##### Available data #####
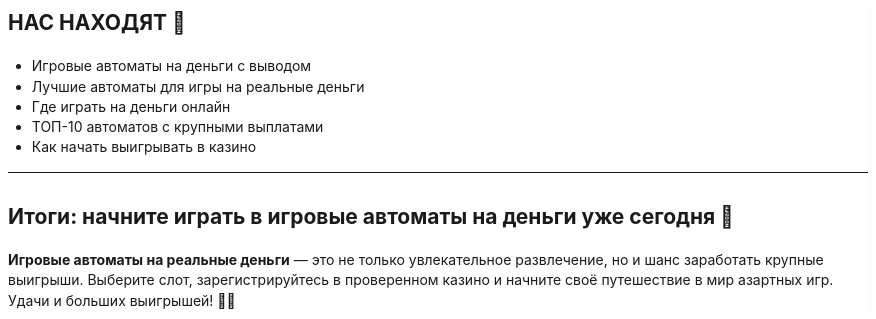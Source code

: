 
## НАС НАХОДЯТ 🔎

- Игровые автоматы на деньги с выводом  
- Лучшие автоматы для игры на реальные деньги  
- Где играть на деньги онлайн  
- ТОП-10 автоматов с крупными выплатами  
- Как начать выигрывать в казино  

---

## Итоги: начните играть в игровые автоматы на деньги уже сегодня 🤑

**Игровые автоматы на реальные деньги** — это не только увлекательное развлечение, но и шанс заработать крупные выигрыши. Выберите слот, зарегистрируйтесь в проверенном казино и начните своё путешествие в мир азартных игр. Удачи и больших выигрышей! 🎰💸
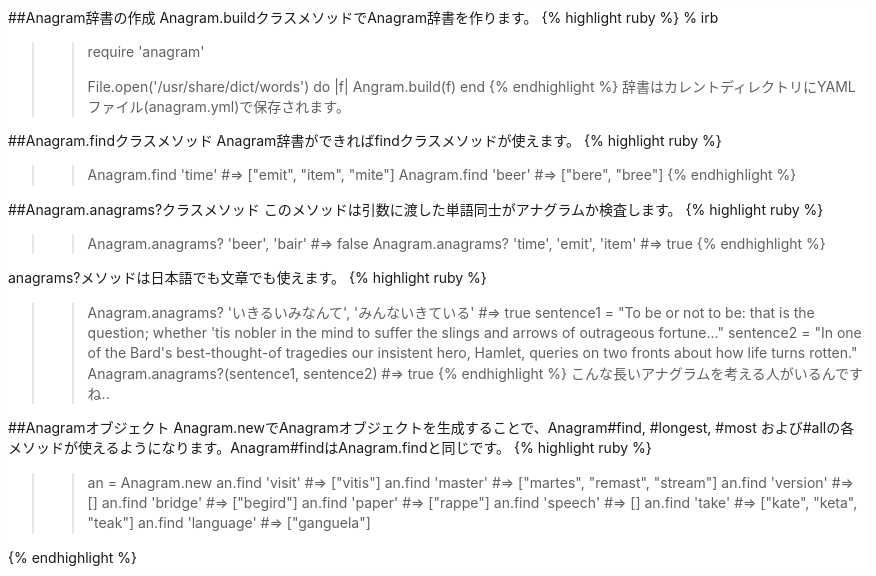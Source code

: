 ##Anagram辞書の作成
Anagram.buildクラスメソッドでAnagram辞書を作ります。
{% highlight ruby %}
% irb
>> require 'anagram'
>> 
>> File.open('/usr/share/dict/words') do |f|
>>   Angram.build(f)
>> end
{% endhighlight %}
辞書はカレントディレクトリにYAMLファイル(anagram.yml)で保存されます。

##Anagram.findクラスメソッド
Anagram辞書ができればfindクラスメソッドが使えます。
{% highlight ruby %}
>> Anagram.find 'time' #=> ["emit", "item", "mite"]
>> Anagram.find 'beer' #=> ["bere", "bree"]
{% endhighlight %}

##Anagram.anagrams?クラスメソッド
このメソッドは引数に渡した単語同士がアナグラムか検査します。
{% highlight ruby %}
>> Anagram.anagrams? 'beer', 'bair' #=> false
>> Anagram.anagrams? 'time', 'emit', 'item' #=> true
{% endhighlight %}

anagrams?メソッドは日本語でも文章でも使えます。
{% highlight ruby %}
>> Anagram.anagrams? 'いきるいみなんて', 'みんないきている' #=> true
>> sentence1 = "To be or not to be: that is the question; whether 'tis nobler in the mind to suffer the slings and arrows of outrageous fortune..."
>> sentence2 = "In one of the Bard's best-thought-of tragedies our insistent hero, Hamlet, queries on two fronts about how life turns rotten."
>> Anagram.anagrams?(sentence1, sentence2) #=> true
{% endhighlight %}
こんな長いアナグラムを考える人がいるんですね..

##Anagramオブジェクト
Anagram.newでAnagramオブジェクトを生成することで、Anagram#find, #longest, #most および#allの各メソッドが使えるようになります。Anagram#findはAnagram.findと同じです。
{% highlight ruby %}
>> an = Anagram.new
>> an.find 'visit' #=> ["vitis"]
>> an.find 'master' #=> ["martes", "remast", "stream"]
>> an.find 'version' #=> []
>> an.find 'bridge' #=> ["begird"]
>> an.find 'paper' #=> ["rappe"]
>> an.find 'speech' #=> []
>> an.find 'take' #=> ["kate", "keta", "teak"]
>> an.find 'language' #=> ["ganguela"]
>> 
{% endhighlight %}

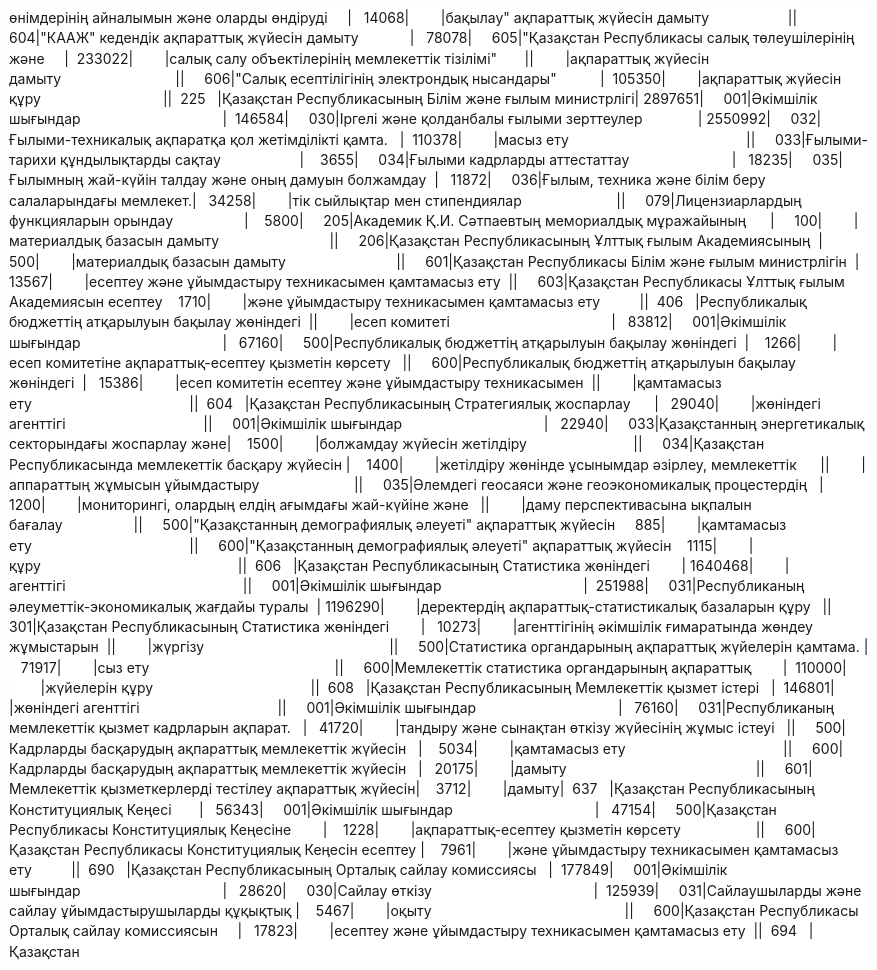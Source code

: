 өнімдерінің айналымын және оларды өндіруді     |   14068|        |бақылау" ақпараттық жүйесін дамыту                    ||     604|"КААЖ" кедендік ақпараттық жүйесін дамыту             |   78078|     605|"Қазақстан Республикасы салық төлеушілерінің және     |  233022|        |салық салу объектілерінің мемлекеттік тізілімі"       ||        |ақпараттық жүйесін дамыту                             ||     606|"Салық есептілігінің электрондық нысандары"           |  105350|        |ақпараттық жүйесін құру                               ||  225   |Қазақстан Республикасының Білім және ғылым министрлігі| 2897651|     001|Әкімшілік шығындар                                    |  146584|     030|Іргелі және қолданбалы ғылыми зерттеулер              | 2550992|     032|Ғылыми-техникалық ақпаратқа қол жетімділікті қамта.   |  110378|        |масыз ету                                             ||     033|Ғылыми-тарихи құндылықтарды сақтау                    |    3655|     034|Ғылыми кадрларды аттестаттау                          |   18235|     035|Ғылымның жай-күйін талдау және оның дамуын болжамдау  |   11872|     036|Ғылым, техника және білім беру салаларындағы мемлекет.|   34258|        |тік сыйлықтар мен стипендиялар                        ||     079|Лицензиарлардың функцияларын орындау                  |    5800|     205|Академик Қ.И. Сәтпаевтың мемориалдық мұражайының      |     100|        |материалдық базасын дамыту                            ||     206|Қазақстан Республикасының Ұлттық ғылым Академиясының  |     500|        |материалдық базасын дамыту                            ||     601|Қазақстан Республикасы Білім және ғылым министрлігін  |   13567|        |есептеу және ұйымдастыру техникасымен қамтамасыз ету  ||     603|Қазақстан Республикасы Ұлттық ғылым Академиясын есептеу    1710|        |және ұйымдастыру техникасымен қамтамасыз ету          ||  406   |Республикалық бюджеттің атқарылуын бақылау жөніндегі  ||        |есеп комитеті                                         |   83812|     001|Әкімшілік шығындар                                    |   67160|     500|Республикалық бюджеттің атқарылуын бақылау жөніндегі  |    1266|        |есеп комитетіне ақпараттық-есептеу қызметін көрсету   ||     600|Республикалық бюджеттің атқарылуын бақылау жөніндегі  |   15386|        |есеп комитетін есептеу және ұйымдастыру техникасымен  ||        |қамтамасыз ету                                        ||  604   |Қазақстан Республикасының Стратегиялық жоспарлау      |   29040|        |жөніндегі агенттігі                                   ||     001|Әкімшілік шығындар                                    |   22940|     033|Қазақстанның энергетикалық секторындағы жоспарлау және|    1500|        |болжамдау жүйесін жетілдіру                           ||     034|Қазақстан Республикасында мемлекеттік басқару жүйесін |    1400|        |жетілдіру жөнінде ұсынымдар әзірлеу, мемлекеттік      ||        |аппараттың жұмысын ұйымдастыру                        ||     035|Әлемдегі геосаяси және геоэкономикалық процестердің   |    1200|        |мониторингі, олардың елдің ағымдағы жай-күйіне және   ||        |даму перспективасына ықпалын бағалау                  ||     500|"Қазақстанның демографиялық әлеуеті" ақпараттық жүйесін     885|        |қамтамасыз ету                                        ||     600|"Қазақстанның демографиялық әлеуеті" ақпараттық жүйесін    1115|        |құру                                                  ||  606   |Қазақстан Республикасының Статистика жөніндегі        | 1640468|        |агенттігі                                             ||     001|Әкімшілік шығындар                                    |  251988|     031|Республиканың әлеуметтік-экономикалық жағдайы туралы  | 1196290|        |деректердің ақпараттық-статистикалық базаларын құру   ||     301|Қазақстан Республикасының Статистика жөніндегі        |   10273|        |агенттігінің әкімшілік ғимаратында жөндеу жұмыстарын  ||        |жүргізу                                               ||     500|Статистика органдарының ақпараттық жүйелерін қамтама. |   71917|        |сыз ету                                               ||     600|Мемлекеттік статистика органдарының ақпараттық        |  110000|        |жүйелерін құру                                        ||  608   |Қазақстан Республикасының Мемлекеттік қызмет істері   |  146801|        |жөніндегі агенттігі                                   ||     001|Әкімшілік шығындар                                    |   76160|     031|Республиканың мемлекеттік қызмет кадрларын ақпарат.   |   41720|        |тандыру және сынақтан өткізу жүйесінің жұмыс істеуі   ||     500|Кадрларды басқарудың ақпараттық мемлекеттік жүйесін   |    5034|        |қамтамасыз ету                                        ||     600|Кадрларды басқарудың ақпараттық мемлекеттік жүйесін   |   20175|        |дамыту                                                ||     601|Мемлекеттік қызметкерлерді тестілеу ақпараттық жүйесін|    3712|        |дамыту|  637   |Қазақстан Республикасының Конституциялық Кеңесі       |   56343|     001|Әкімшілік шығындар                                    |   47154|     500|Қазақстан Республикасы Конституциялық Кеңесіне        |    1228|        |ақпараттық-есептеу қызметін көрсету                   ||     600|Қазақстан Республикасы Конституциялық Кеңесін есептеу |    7961|        |және ұйымдастыру техникасымен қамтамасыз ету          ||  690   |Қазақстан Республикасының Орталық сайлау комиссиясы   |  177849|     001|Әкімшілік шығындар                                    |   28620|     030|Сайлау өткізу                                         |  125939|     031|Сайлаушыларды және сайлау ұйымдастырушыларды құқықтық |    5467|        |оқыту                                                 ||     600|Қазақстан Республикасы Орталық сайлау комиссиясын     |   17823|        |есептеу және ұйымдастыру техникасымен қамтамасыз ету  ||  694   |Қазақстан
#####
* [To do]: Reproduce the data above exactly, but only from the line containing "- Как начать выигрывать в казино" through the line containing "an.find 'paper' #=>". Omit all pictures.

* [Problem solution]:
- Как начать выигрывать в казино  

---

## Итоги: начните играть в игровые автоматы на деньги уже сегодня 🤑

**Игровые автоматы на реальные деньги** — это не только увлекательное развлечение, но и шанс заработать крупные выигрыши. Выберите слот, зарегистрируйтесь в проверенном казино и начните своё путешествие в мир азартных игр. Удачи и больших выигрышей! 🎰💸
Source code

: ##Anagram辞書の作成
Anagram.buildクラスメソッドでAnagram辞書を作ります。
{% highlight ruby %}
% irb
>> require 'anagram'
>> 
>> File.open('/usr/share/dict/words') do |f|
>>   Angram.build(f)
>> end
{% endhighlight %}
辞書はカレントディレクトリにYAMLファイル(anagram.yml)で保存されます。

##Anagram.findクラスメソッド
Anagram辞書ができればfindクラスメソッドが使えます。
{% highlight ruby %}
>> Anagram.find 'time' #=> ["emit", "item", "mite"]
>> Anagram.find 'beer' #=> ["bere", "bree"]
{% endhighlight %}

##Anagram.anagrams?クラスメソッド
このメソッドは引数に渡した単語同士がアナグラムか検査します。
{% highlight ruby %}
>> Anagram.anagrams? 'beer', 'bair' #=> false
>> Anagram.anagrams? 'time', 'emit', 'item' #=> true
{% endhighlight %}

anagrams?メソッドは日本語でも文章でも使えます。
{% highlight ruby %}
>> Anagram.anagrams? 'いきるいみなんて', 'みんないきている' #=> true
>> sentence1 = "To be or not to be: that is the question; whether 'tis nobler in the mind to suffer the slings and arrows of outrageous fortune..."
>> sentence2 = "In one of the Bard's best-thought-of tragedies our insistent hero, Hamlet, queries on two fronts about how life turns rotten."
>> Anagram.anagrams?(sentence1, sentence2) #=> true
{% endhighlight %}
こんな長いアナグラムを考える人がいるんですね..

##Anagramオブジェクト
Anagram.newでAnagramオブジェクトを生成することで、Anagram#find, #longest, #most および#allの各メソッドが使えるようになります。Anagram#findはAnagram.findと同じです。
{% highlight ruby %}
>> an = Anagram.new
>> an.find 'visit' #=> ["vitis"]
>> an.find 'master' #=> ["martes", "remast", "stream"]
>> an.find 'version' #=> []
>> an.find 'bridge' #=> ["begird"]
>> an.find 'paper' #=> ["rappe"]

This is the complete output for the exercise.